**TASK GOAL**
The lines to find are those in the entries that hold the word "development"; copy every one of them.

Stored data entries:
____

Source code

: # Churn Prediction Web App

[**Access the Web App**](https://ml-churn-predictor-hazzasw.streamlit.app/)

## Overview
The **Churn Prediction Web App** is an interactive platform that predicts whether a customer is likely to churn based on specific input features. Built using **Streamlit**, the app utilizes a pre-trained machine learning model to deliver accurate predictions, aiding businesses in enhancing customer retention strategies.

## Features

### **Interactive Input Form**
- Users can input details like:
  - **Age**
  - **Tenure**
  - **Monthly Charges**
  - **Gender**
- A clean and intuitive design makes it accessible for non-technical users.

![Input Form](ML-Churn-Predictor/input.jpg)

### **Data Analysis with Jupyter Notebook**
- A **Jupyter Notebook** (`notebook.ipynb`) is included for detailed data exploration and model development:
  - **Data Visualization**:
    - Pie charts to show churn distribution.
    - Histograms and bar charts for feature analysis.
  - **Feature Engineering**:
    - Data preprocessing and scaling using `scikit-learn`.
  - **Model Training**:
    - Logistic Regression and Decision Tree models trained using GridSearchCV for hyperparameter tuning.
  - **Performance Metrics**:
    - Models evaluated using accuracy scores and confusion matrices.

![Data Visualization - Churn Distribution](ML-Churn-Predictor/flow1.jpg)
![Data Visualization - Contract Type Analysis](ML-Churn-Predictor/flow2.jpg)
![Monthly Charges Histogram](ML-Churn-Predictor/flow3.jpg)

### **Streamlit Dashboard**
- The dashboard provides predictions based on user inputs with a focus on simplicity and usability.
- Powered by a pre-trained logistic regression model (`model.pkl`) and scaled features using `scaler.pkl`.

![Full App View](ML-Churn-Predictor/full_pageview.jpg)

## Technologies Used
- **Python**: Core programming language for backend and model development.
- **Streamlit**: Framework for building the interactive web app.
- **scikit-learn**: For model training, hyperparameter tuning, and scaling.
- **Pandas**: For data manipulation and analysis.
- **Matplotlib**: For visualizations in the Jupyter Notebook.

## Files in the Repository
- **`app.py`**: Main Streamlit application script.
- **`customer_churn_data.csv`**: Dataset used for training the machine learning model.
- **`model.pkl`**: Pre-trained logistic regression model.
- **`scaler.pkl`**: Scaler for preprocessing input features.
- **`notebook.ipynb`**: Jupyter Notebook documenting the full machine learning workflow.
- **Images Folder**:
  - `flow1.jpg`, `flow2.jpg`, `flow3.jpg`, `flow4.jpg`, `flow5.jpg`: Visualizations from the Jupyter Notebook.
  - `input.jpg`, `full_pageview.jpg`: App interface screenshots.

____

**RESULT OF THE TASK**
- A **Jupyter Notebook** (`notebook.ipynb`) is included for detailed data exploration and model development:
- **Python**: Core programming language for backend and model development.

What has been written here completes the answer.